_To do_. Each entry should be given again exactly, with any image left out.

_Given entries_.

= = = =

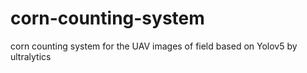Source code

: # corn-counting-system
corn counting system for the UAV images of field based on Yolov5 by ultralytics
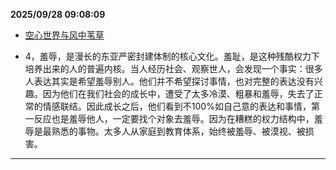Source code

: 
**2025/09/28 09:08:09**

- [空心世界与风中苇草](https://mp.weixin.qq.com/s/Kzddhmlmz3SytPTc_7qxgA)

- 4，羞辱，是漫长的东亚严密封建体制的核心文化。羞耻，是这种残酷权力下培养出来的人的普遍内核。当人经历社会、观察世人，会发现一个事实：很多人表达其实是希望羞辱别人。他们并不希望探讨事情，也对完整的表达没有兴趣。因为他们在我们社会的成长中，遭受了太多冷漠、粗暴和羞辱，失去了正常的情感联结。因此成长之后，他们看到不100%如自己意的表达和事情，第一反应也是羞辱他人，一定要找个对象去羞辱。因为在糟糕的权力结构中，羞辱是最熟悉的事物。太多人从家庭到教育体系，始终被羞辱、被漠视、被损害。


---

= = = =

_Solution_.
Source code

: # corn-counting-system
corn counting system for the UAV images of field based on Yolov5 by ultralytics
Source code

: 
**2025/09/28 09:08:09**

- [空心世界与风中苇草](https://mp.weixin.qq.com/s/Kzddhmlmz3SytPTc_7qxgA)

- 4，羞辱，是漫长的东亚严密封建体制的核心文化。羞耻，是这种残酷权力下培养出来的人的普遍内核。当人经历社会、观察世人，会发现一个事实：很多人表达其实是希望羞辱别人。他们并不希望探讨事情，也对完整的表达没有兴趣。因为他们在我们社会的成长中，遭受了太多冷漠、粗暴和羞辱，失去了正常的情感联结。因此成长之后，他们看到不100%如自己意的表达和事情，第一反应也是羞辱他人，一定要找个对象去羞辱。因为在糟糕的权力结构中，羞辱是最熟悉的事物。太多人从家庭到教育体系，始终被羞辱、被漠视、被损害。


---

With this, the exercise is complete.